Map of my own Vegetarian Journey

My own teacher Sri Durga is a vegetarian and a very avid one and she used to advocate vegetarianism strongly in her classes, to the point where I decided soon after I started yoga in 1999 with her to also make the transition to being a vegetarian. And please don’t get me wrong, I adore her and I respect her for her strong stance on this issue. Around me all those other vegetarians and fellow yogis looked so healthy and as I always had a problem with maintaining my weight, I really pinned all my hopes on vegetarianism to be the next big weight loss programme for me combined with a yoga practice.

By May 2000 I ate my last piece of kingklip and so started my vegetarian food journey. Initially I felt great, didn’t lose any weight, in fact I started to pack more kilograms around my waist and developed the most terrible heartburn, but being a Taurus, the stubbornness in me prevailed and I stuck to my newly found vegetarian diet. By 2003 the most terrible muscle aches in my legs started to appear. Initially I thought it was just sore muscles from the yoga and the 10+kg I have gained since starting on my vegetarian journey, ignoring the messages my body was sending me so desperately at night. Eventually I spoke to my teacher and fellow yogis about my aches, and my teacher recommend that I add more magnesium to my diet and that I take a Vitamin B12 plus B-Comp injection at least once every three months. Unfortunately, it didn’t make the aches and pains better, in fact it got worse.

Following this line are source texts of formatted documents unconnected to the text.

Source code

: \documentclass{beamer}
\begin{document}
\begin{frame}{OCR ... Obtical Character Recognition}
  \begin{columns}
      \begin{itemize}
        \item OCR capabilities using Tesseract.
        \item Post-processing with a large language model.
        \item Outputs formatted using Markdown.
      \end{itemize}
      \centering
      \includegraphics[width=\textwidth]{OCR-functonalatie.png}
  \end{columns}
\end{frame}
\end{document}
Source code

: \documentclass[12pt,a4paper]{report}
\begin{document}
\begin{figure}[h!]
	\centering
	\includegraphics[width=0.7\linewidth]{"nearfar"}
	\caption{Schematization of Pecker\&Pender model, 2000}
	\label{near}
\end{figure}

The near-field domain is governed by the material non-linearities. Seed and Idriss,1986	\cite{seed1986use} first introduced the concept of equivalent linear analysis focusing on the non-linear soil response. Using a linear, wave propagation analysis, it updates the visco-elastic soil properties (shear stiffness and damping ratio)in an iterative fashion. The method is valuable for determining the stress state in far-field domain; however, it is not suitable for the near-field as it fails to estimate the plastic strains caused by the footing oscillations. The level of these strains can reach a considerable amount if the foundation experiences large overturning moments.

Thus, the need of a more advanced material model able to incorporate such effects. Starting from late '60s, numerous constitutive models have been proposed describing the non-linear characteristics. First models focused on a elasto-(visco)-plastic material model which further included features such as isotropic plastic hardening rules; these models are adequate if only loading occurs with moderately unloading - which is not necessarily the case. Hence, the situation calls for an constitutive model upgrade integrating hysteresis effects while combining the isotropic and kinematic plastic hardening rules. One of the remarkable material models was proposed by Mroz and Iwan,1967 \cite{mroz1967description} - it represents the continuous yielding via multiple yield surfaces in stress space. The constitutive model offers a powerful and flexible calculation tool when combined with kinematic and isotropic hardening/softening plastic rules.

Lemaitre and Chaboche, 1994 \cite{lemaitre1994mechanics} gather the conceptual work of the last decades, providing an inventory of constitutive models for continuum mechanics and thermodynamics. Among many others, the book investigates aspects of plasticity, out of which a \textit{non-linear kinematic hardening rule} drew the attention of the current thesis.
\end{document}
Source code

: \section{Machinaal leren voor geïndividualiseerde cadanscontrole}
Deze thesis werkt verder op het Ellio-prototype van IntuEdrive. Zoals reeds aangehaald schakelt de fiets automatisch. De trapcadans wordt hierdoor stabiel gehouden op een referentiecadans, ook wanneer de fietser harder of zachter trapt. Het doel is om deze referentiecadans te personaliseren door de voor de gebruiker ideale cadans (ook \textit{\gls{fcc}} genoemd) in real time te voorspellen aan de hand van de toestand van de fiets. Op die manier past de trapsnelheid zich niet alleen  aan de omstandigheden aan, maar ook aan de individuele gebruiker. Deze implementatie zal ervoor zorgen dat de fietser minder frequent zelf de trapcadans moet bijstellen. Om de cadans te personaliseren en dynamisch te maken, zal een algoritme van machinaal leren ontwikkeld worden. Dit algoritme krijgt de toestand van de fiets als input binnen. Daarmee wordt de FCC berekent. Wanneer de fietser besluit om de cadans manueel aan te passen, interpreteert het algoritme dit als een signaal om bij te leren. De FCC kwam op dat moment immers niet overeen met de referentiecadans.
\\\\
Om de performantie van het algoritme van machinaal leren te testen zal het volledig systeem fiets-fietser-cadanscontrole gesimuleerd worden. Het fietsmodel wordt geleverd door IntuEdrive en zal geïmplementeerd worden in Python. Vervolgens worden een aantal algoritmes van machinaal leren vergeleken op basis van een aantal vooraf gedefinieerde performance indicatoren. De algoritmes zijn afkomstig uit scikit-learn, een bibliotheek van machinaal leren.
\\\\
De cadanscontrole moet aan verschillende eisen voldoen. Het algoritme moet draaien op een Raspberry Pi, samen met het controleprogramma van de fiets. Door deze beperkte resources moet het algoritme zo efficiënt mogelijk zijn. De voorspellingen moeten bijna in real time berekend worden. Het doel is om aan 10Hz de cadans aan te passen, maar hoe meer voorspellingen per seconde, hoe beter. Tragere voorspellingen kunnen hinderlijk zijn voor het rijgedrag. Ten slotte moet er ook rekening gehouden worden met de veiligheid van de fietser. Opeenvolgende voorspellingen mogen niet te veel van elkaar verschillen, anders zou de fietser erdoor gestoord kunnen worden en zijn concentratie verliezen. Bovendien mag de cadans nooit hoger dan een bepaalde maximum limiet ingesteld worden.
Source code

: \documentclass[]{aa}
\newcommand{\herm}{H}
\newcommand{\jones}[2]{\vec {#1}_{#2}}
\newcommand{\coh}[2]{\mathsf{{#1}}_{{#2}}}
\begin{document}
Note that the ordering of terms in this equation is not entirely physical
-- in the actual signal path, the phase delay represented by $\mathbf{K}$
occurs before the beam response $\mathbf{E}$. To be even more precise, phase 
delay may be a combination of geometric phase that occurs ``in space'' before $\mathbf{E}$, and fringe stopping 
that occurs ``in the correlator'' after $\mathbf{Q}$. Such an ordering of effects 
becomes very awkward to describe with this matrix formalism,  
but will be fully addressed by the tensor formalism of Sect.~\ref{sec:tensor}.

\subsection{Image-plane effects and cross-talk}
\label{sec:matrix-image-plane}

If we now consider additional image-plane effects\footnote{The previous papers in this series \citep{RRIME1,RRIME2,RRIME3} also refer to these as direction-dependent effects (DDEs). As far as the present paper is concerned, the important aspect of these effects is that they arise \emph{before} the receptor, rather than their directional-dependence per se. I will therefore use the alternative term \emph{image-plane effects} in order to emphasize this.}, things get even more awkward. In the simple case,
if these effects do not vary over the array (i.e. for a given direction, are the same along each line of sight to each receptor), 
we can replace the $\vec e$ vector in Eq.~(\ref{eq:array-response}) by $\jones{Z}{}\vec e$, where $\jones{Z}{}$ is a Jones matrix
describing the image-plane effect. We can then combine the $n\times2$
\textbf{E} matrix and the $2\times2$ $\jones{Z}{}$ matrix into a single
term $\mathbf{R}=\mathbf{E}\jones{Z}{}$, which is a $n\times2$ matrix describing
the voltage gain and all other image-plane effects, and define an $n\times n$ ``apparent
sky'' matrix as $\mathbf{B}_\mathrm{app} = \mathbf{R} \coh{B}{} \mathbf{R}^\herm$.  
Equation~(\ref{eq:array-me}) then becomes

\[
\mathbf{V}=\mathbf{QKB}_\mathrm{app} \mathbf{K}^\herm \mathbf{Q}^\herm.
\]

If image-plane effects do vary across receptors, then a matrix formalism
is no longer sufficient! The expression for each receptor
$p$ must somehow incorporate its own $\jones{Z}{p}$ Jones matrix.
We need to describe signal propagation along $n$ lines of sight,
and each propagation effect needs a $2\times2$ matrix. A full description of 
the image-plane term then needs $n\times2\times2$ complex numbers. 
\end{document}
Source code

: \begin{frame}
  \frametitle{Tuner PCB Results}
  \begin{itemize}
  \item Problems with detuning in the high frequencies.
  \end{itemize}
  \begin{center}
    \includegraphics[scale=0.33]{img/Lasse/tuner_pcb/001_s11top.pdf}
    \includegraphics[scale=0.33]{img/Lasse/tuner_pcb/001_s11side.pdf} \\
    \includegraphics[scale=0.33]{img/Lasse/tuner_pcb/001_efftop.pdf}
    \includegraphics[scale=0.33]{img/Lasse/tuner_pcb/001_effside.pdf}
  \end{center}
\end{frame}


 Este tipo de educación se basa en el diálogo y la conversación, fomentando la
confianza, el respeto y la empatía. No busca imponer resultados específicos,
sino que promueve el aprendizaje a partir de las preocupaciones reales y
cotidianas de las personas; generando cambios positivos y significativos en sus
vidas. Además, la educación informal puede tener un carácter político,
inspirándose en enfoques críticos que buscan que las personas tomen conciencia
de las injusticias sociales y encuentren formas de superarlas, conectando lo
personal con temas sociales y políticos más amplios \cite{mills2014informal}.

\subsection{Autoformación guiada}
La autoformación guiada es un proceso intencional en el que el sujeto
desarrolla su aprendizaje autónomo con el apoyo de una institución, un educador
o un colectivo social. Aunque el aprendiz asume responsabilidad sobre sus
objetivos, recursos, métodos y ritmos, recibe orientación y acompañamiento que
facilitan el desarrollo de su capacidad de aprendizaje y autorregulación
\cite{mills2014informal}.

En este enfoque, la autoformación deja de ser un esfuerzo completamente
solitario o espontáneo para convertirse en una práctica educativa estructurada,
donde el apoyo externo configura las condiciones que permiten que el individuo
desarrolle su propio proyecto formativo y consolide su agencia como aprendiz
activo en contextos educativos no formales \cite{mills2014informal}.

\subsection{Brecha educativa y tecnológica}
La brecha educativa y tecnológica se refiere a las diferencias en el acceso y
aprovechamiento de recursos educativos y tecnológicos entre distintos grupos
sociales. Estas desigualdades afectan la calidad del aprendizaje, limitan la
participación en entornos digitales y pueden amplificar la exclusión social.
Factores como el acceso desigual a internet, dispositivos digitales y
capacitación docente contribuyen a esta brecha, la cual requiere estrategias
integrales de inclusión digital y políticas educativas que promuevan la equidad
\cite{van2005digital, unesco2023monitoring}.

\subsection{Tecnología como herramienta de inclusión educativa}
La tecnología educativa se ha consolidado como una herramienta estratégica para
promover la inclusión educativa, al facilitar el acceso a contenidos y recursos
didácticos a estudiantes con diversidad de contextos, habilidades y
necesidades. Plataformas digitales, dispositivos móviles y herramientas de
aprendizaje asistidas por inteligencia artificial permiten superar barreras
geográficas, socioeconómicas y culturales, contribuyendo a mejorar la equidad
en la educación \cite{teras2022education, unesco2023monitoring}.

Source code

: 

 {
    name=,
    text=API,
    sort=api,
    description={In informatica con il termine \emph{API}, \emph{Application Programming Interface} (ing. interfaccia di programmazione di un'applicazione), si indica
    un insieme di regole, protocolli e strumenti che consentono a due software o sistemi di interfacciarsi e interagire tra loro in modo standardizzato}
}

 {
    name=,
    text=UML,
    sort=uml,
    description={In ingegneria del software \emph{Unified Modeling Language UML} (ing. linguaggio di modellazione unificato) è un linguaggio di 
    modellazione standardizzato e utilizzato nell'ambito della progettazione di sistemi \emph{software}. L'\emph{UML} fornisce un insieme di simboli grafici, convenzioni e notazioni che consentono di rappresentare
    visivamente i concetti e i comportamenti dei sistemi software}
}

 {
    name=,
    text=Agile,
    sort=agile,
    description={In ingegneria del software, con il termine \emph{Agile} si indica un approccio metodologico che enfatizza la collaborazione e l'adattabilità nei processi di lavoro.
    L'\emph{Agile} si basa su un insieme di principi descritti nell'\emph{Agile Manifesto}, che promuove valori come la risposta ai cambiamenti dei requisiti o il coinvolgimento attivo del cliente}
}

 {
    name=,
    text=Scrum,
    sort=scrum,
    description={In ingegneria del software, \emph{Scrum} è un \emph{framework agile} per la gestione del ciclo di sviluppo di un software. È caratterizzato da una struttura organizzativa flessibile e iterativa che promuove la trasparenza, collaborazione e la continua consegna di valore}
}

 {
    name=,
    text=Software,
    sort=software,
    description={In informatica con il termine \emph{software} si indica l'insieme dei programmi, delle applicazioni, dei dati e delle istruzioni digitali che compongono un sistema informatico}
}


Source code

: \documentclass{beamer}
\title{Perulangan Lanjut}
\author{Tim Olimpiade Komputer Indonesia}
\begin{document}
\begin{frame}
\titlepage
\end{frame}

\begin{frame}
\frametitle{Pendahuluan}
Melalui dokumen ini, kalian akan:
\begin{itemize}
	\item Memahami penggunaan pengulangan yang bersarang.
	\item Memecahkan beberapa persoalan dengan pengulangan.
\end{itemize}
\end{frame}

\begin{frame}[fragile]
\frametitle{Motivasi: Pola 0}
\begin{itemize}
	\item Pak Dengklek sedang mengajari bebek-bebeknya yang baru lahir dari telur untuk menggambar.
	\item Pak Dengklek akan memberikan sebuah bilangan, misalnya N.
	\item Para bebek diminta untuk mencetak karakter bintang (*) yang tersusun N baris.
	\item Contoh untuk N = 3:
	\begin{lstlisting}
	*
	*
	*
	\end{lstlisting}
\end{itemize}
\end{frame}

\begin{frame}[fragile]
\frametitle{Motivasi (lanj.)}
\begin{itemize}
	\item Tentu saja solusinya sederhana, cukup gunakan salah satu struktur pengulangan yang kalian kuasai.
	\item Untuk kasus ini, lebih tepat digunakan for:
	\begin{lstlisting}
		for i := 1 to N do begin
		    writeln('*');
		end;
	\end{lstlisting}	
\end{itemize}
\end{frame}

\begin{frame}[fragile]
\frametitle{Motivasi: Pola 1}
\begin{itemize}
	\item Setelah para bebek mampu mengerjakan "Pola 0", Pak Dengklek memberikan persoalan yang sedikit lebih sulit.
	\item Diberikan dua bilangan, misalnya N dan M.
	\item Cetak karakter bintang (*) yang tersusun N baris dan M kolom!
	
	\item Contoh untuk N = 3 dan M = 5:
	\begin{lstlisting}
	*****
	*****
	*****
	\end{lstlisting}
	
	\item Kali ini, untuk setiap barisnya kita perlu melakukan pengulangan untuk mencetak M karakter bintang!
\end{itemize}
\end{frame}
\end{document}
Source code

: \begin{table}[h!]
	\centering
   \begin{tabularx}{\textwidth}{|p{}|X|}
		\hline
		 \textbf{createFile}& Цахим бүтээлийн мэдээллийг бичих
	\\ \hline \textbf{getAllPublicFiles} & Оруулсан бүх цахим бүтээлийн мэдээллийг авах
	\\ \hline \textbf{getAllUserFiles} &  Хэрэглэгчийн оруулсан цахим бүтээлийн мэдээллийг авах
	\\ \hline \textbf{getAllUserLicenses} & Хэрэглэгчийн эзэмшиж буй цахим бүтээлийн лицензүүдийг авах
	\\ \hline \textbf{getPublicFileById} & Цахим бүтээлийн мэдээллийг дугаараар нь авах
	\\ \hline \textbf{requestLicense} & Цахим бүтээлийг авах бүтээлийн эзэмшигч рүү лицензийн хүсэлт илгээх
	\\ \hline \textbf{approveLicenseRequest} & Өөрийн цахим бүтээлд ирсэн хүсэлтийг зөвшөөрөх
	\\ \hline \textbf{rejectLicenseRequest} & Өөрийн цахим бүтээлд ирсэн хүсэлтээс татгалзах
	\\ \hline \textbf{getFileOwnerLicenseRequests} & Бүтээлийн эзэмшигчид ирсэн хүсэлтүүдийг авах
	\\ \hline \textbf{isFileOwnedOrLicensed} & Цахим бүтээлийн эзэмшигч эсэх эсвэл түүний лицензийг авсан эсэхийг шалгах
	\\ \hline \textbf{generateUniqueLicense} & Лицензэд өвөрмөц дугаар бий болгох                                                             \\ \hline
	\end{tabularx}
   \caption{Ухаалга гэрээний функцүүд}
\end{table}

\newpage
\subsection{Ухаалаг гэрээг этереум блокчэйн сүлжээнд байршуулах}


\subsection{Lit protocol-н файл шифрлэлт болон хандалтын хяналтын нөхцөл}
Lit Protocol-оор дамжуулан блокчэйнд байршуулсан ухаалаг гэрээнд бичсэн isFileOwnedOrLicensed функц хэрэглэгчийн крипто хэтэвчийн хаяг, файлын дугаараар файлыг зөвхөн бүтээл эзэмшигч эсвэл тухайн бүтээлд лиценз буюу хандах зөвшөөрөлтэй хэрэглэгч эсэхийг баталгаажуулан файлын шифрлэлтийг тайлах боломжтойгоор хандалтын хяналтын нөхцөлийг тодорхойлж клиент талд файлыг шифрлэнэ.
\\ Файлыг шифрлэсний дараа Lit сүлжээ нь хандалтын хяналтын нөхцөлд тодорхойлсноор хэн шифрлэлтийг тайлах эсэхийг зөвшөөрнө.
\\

By 2005 I have picked up 15kg since my vegetarian journey started. I also become very depressed and the doubt about my diet and yoga started to creep into my consciousness. In October of 2005 I went to India for the first time and I was shocked by many aspects of India, but the one thing that shocked me the most was the realization that India is not the great vegetarian loving nation as portrayed in Western media and articles. In fact my experience was that most Indians actually eat meat at least twice a week if they are not a swami, pundit or some religious leader. And that was the turning point for on my vegetarian journey.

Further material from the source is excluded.